You guys choose, i tink imma ditch nagasarete airantou, because to omany people read this already, so here's your choices:
Omamori Himari
Ashita No yoichi
Karin
or if you guys really want NA, I can stick with it.


----------



## Graham Aker (Jan 7, 2008)

Hrm, its interesting.


----------



## Blind Weasel (Jan 7, 2008)

I've already lost the battle to overcome my lust lol... i'm liking this...


----------



## Acidblood7 (Jan 7, 2008)

I say go for Ashita no Yoichi


----------



## Thorn (Jan 7, 2008)

"In what way was that haiku not acceptable?"  Haha, awesome.


----------



## The Drunken Monkey (Jan 7, 2008)

I thought this was Ashita no Joe. =/ When I first looked at topic name.


----------



## penguin13 (Jan 7, 2008)

> You guys choose, i tink imma ditch nagasarete airantou, because to omany people read this already, so here's your choices:
> Omamori Himari
> Ashita No yoichi
> Karin
> or if you guys really want NA, I can stick with it.

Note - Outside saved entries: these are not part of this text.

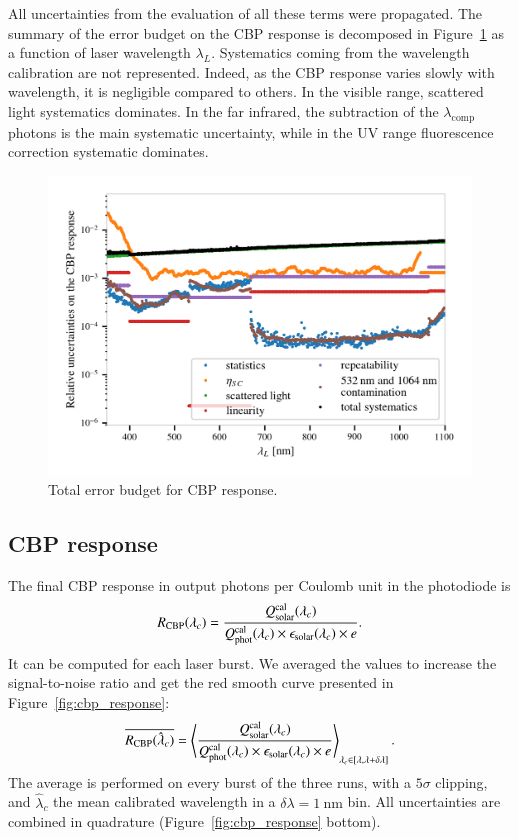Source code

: All uncertainties from the evaluation of all these terms were propagated. The summary of the error budget on the CBP response is decomposed in Figure~\ref{fig:cbp_budget} as a function of laser wavelength $\lambda_L$. Systematics coming from the wavelength calibration are not represented. Indeed, as the CBP response varies slowly with wavelength, it is negligible compared to others.  In the visible range, scattered light systematics dominates. In the far infrared, the subtraction of the $\lambda_{\mathrm{comp}}$ photons is the main systematic uncertainty, while in the UV range fluorescence correction systematic dominates.

\begin{figure}[h]
    \centering
    \includegraphics[width=\columnwidth]{fig/cbp_error_budget.png}
    \caption{Total error budget for CBP response.}
    \label{fig:cbp_budget}
\end{figure}

\subsection{CBP response}

The final CBP response in output photons per Coulomb unit in the photodiode is
\begin{equation}
    R_{\mathrm{CBP}}(\lambda_c) = \frac{Q_{\mathrm{solar}}^{\mathrm{cal}}(\lambda_c)}{Q_{\mathrm{phot}}^{\mathrm{cal}}(\lambda_c) \times \epsilon_{\mathrm{solar}}(\lambda_c) \times e}.
    \label{eq:rcbp2}
\end{equation} 
It can be computed for each laser burst. We averaged the values to increase the signal-to-noise ratio and get the red smooth curve presented in Figure~\ref{fig:cbp_response}:
\begin{equation}
    \overline{R_{\mathrm{CBP}}(\hat{\lambda}_c)} = \left\langle\frac{Q_{\mathrm{solar}}^{\mathrm{cal}}(\lambda_c)}{Q_{\mathrm{phot}}^{\mathrm{cal}}(\lambda_c) \times \epsilon_{\mathrm{solar}}(\lambda_c) \times e}\right\rangle_{\lambda_c\in [\lambda,\lambda+\delta \lambda]}.
    \label{eq:rcbp3}
\end{equation} 
The average is performed on every burst of the three runs, with a $5\sigma$ clipping, and $\hat{\lambda}_c$ the mean calibrated wavelength in a $\delta \lambda = \SI{1}{\nano\meter}$ bin. All uncertainties are combined in quadrature (Figure~\ref{fig:cbp_response} bottom).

Yeh go with Ashita No Yoichi love harems


----------



## DKFize (Jan 7, 2008)

iamthebest22 said:


> You guys choose, i tink imma ditch nagasarete airantou, because to omany people read this already, so here's your choices:
> Omamori Himari
> Ashita No yoichi
> Karin
> or if you guys really want NA, I can stick with it.


Anything but Karin


----------



## Thorn (Jan 7, 2008)

iamthebest22 said:


> You guys choose, i tink imma ditch nagasarete airantou, because to omany people read this already, so here's your choices:
> Omamori Himari
> Ashita No yoichi
> Karin
> or if you guys really want NA, I can stick with it.




Go with Ashita no Yoichi and I'll love you.


----------



## rhino25 (Jan 7, 2008)

Is this a monthly or weekly manga? It looks hilarious.


----------



## Graham Aker (Jan 8, 2008)

dropped
reason:
"starting today, you are also going to school."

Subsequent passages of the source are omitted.